Coalbed methane from the mine has been captured and refined using pressure swing adsorption since 2017, under joint project between the Mine and Osaka Gas.

The mine has been involved in technical and environmental information sharing with other Asian coal-mining countries and has operated human capital exchange programs to support these efforts.

==Earthquake prediction==
Water drainage from the mine has been shown to help predict earthquakes in the area. Water drainage from the Mine decreased on the day of all M ≥ 7.5 earthquakes with an epicenter of 300 km from the mine and increased thereafter. Scientists are hopeful that these findings can help predict “pre- and post-seismic rockmass behaviors and contribute for progress in earthquake prediction in future.”

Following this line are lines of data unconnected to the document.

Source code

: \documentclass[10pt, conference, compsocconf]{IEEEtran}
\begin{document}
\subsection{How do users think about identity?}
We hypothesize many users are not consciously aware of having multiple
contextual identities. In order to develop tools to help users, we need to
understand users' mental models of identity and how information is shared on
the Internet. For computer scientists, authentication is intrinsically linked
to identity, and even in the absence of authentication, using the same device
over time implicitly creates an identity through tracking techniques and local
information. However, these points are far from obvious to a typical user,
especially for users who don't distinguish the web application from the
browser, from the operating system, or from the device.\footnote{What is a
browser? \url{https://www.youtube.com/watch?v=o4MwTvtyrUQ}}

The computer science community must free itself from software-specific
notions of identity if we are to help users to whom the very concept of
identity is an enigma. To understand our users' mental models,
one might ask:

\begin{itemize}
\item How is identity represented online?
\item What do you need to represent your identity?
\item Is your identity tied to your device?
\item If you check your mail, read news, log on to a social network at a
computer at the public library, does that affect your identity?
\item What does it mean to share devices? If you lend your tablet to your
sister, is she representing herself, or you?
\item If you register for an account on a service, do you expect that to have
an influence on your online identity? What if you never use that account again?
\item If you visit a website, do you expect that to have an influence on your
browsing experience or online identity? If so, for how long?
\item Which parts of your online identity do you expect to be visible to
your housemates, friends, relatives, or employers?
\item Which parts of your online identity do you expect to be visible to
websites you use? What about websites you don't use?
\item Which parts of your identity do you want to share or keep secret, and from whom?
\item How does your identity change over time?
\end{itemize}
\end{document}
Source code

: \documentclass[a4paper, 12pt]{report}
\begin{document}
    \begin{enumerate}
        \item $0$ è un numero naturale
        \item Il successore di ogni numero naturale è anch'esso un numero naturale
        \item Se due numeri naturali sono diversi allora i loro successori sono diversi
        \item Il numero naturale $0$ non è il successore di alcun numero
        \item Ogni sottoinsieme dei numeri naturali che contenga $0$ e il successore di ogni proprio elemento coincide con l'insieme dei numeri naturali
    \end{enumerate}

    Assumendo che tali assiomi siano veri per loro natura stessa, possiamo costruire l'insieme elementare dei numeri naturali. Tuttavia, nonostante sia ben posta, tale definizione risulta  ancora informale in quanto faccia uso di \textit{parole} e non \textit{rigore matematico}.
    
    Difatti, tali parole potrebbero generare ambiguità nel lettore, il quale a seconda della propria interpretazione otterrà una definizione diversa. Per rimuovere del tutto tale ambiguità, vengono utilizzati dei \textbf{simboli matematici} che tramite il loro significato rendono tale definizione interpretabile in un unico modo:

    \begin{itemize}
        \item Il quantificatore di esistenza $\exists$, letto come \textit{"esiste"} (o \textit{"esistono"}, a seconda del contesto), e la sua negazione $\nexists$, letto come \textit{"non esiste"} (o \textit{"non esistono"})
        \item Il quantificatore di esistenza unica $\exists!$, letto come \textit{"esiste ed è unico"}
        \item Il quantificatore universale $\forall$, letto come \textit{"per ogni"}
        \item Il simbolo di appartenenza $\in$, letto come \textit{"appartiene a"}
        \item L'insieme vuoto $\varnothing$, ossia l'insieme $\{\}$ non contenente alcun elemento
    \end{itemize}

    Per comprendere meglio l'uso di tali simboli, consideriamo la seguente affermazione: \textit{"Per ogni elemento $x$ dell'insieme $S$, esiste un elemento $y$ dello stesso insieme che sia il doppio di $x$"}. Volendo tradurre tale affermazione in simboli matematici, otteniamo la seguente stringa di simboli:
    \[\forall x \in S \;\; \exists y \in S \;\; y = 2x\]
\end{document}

==Paleontology of the site==
Study of the paleontology of the site has been ongoing since at least the 1950s. A 1952 study of tree pollens found in the coal seam indicated that sequoia was the most abundant and Pinus, Alnus, Ericacea and Carpinus pollens were also abundant.

Studies in the 1980s showed the presence of three different varieties of Corbicula molluscs in the sediment in the coal seams.